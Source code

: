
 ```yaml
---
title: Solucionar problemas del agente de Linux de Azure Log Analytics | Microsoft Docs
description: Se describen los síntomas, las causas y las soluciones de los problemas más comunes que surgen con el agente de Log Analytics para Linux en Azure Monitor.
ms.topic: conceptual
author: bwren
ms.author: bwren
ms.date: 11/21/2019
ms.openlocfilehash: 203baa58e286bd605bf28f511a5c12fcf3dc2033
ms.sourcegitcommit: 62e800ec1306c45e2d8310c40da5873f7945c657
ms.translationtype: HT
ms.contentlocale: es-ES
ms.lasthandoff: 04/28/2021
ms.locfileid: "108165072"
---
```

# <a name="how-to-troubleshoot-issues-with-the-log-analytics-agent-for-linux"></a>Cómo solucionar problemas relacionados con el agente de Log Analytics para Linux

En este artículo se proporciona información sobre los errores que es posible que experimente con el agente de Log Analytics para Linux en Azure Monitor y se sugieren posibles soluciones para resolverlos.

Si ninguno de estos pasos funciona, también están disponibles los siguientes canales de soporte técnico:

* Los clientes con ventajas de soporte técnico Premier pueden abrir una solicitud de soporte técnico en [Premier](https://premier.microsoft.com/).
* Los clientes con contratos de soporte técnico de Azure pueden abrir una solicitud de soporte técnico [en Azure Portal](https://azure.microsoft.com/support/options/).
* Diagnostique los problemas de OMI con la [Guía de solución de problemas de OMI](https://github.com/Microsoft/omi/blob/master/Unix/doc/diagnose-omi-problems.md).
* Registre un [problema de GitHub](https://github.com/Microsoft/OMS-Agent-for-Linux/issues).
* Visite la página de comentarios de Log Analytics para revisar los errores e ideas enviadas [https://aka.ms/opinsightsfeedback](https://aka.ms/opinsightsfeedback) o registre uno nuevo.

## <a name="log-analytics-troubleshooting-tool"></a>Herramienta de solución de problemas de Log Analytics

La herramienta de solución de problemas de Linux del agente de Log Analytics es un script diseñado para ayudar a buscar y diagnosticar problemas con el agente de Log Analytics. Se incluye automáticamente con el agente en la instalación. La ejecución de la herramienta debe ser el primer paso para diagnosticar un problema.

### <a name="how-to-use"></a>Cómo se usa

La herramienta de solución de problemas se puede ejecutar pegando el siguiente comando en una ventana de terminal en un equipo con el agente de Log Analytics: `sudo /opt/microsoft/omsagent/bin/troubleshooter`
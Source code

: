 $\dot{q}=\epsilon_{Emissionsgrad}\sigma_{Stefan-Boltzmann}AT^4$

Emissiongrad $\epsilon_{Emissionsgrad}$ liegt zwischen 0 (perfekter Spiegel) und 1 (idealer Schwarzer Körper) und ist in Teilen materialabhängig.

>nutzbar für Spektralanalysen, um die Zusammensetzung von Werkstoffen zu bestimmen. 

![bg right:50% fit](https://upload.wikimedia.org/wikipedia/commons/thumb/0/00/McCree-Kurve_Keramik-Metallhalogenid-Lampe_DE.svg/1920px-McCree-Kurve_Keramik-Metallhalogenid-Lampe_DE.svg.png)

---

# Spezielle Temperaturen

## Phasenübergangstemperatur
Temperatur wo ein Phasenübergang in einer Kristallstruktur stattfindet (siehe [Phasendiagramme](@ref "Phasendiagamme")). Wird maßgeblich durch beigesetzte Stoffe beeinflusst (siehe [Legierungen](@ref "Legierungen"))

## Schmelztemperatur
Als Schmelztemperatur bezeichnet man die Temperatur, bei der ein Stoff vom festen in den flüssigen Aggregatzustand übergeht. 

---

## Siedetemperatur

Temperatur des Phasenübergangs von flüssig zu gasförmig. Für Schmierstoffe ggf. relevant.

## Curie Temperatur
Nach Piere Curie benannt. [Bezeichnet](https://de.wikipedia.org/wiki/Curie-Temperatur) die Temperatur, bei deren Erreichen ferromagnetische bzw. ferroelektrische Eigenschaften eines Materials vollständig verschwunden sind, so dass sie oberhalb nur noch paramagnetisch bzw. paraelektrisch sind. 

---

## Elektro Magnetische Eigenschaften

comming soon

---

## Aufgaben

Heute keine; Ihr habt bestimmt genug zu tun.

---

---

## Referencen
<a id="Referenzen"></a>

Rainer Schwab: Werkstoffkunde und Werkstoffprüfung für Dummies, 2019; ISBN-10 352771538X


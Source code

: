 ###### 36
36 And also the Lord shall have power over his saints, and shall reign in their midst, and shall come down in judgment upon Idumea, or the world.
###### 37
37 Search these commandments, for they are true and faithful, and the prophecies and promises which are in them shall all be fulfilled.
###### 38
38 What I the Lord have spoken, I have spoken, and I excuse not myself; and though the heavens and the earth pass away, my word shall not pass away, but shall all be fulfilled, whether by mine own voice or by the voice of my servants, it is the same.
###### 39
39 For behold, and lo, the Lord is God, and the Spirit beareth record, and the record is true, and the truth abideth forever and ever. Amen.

_Goal of the exercise:_ Copy each line in the entries above where the word "Emissionsgrad" shows up.

_Answer for the task:_
: $\dot{q}=\epsilon_{Emissionsgrad}\sigma_{Stefan-Boltzmann}AT^4$
Emissiongrad $\epsilon_{Emissionsgrad}$ liegt zwischen 0 (perfekter Spiegel) und 1 (idealer Schwarzer Körper) und ist in Teilen materialabhängig.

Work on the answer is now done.